Segment Start: Input records

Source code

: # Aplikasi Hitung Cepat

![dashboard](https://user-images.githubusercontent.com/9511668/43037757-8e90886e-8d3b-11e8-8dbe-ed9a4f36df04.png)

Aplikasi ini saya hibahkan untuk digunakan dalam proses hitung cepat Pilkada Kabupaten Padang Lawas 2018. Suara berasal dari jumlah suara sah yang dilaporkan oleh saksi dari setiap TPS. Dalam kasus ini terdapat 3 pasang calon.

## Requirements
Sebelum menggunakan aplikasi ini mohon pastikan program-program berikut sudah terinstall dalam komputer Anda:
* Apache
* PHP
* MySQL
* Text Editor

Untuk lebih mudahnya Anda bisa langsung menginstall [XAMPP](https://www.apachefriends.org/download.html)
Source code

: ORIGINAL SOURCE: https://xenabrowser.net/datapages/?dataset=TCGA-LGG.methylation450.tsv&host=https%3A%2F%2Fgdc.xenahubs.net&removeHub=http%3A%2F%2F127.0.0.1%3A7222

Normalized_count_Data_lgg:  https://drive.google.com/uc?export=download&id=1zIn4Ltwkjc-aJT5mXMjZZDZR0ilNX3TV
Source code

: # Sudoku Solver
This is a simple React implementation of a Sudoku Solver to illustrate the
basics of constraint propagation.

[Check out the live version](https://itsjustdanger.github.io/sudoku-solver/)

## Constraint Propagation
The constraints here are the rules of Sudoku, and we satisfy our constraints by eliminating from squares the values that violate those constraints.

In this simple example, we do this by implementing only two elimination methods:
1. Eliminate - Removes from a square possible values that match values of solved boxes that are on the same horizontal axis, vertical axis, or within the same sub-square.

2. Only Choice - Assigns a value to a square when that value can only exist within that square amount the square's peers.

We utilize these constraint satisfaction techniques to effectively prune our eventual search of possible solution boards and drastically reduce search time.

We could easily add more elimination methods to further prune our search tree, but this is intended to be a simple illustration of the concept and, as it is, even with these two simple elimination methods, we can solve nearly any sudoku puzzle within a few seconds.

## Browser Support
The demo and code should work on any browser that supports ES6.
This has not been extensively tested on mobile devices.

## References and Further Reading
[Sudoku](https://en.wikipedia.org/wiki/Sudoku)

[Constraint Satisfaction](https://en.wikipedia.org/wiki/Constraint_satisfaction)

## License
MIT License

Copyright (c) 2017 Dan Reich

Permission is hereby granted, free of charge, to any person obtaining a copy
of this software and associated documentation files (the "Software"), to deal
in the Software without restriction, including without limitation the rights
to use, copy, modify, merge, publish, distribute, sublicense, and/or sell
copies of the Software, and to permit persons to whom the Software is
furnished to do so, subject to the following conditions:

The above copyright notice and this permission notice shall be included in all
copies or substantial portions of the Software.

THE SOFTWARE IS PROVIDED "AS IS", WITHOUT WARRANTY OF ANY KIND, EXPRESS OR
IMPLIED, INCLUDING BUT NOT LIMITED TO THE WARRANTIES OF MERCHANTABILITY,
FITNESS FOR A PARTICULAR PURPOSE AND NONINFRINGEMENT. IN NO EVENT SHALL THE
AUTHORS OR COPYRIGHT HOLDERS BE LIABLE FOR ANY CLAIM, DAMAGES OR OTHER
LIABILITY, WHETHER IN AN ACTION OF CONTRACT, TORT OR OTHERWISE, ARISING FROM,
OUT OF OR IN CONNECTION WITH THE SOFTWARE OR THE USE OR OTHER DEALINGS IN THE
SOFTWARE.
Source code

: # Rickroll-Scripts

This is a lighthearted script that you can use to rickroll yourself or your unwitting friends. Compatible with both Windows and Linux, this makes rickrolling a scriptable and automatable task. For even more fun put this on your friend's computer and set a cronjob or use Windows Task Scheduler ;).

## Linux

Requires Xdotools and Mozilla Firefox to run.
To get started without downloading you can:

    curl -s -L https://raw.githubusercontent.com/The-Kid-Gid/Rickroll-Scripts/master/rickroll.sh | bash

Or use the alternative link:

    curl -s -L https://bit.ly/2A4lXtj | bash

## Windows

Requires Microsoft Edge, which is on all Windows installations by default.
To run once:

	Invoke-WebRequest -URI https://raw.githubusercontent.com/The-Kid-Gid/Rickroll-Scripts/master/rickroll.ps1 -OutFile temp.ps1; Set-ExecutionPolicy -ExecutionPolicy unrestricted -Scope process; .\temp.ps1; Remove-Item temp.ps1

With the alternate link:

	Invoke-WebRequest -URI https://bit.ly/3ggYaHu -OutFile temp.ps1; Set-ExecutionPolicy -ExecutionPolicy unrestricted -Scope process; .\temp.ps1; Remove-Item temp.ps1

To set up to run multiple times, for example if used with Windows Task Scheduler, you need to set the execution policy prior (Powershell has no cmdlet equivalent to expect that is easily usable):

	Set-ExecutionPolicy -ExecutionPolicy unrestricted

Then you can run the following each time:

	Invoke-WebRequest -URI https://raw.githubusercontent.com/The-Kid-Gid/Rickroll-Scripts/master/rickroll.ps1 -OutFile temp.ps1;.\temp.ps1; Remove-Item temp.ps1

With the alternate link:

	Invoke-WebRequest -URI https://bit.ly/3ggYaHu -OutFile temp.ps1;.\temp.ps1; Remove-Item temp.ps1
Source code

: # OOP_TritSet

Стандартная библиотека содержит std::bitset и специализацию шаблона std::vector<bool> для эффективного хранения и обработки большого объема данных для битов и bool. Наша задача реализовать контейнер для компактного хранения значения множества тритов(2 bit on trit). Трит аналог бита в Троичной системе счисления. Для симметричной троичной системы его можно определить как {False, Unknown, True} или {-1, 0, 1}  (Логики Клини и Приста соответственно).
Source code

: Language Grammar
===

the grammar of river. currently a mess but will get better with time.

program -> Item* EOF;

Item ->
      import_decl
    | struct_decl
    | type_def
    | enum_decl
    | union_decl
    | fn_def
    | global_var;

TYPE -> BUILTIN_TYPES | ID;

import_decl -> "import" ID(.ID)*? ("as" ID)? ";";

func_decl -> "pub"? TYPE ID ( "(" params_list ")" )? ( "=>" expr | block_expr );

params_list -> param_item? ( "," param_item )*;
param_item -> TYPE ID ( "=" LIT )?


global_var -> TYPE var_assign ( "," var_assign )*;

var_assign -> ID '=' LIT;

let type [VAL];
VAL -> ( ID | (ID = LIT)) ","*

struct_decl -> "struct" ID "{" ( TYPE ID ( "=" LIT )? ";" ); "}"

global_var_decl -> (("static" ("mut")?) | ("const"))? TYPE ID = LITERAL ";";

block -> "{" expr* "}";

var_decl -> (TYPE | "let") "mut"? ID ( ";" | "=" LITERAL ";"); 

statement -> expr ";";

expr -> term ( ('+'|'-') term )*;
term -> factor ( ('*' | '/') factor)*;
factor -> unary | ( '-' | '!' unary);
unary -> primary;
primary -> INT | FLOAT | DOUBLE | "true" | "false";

Segment End: Input records

## [What to work on]
Each line above where the word "more" occurs should be returned in full.

## [Response box]
We could easily add more elimination methods to further prune our search tree, but this is intended to be a simple illustration of the concept and, as it is, even with these two simple elimination methods, we can solve nearly any sudoku puzzle within a few seconds.
This is a lighthearted script that you can use to rickroll yourself or your unwitting friends. Compatible with both Windows and Linux, this makes rickrolling a scriptable and automatable task. For even more fun put this on your friend's computer and set a cronjob or use Windows Task Scheduler ;).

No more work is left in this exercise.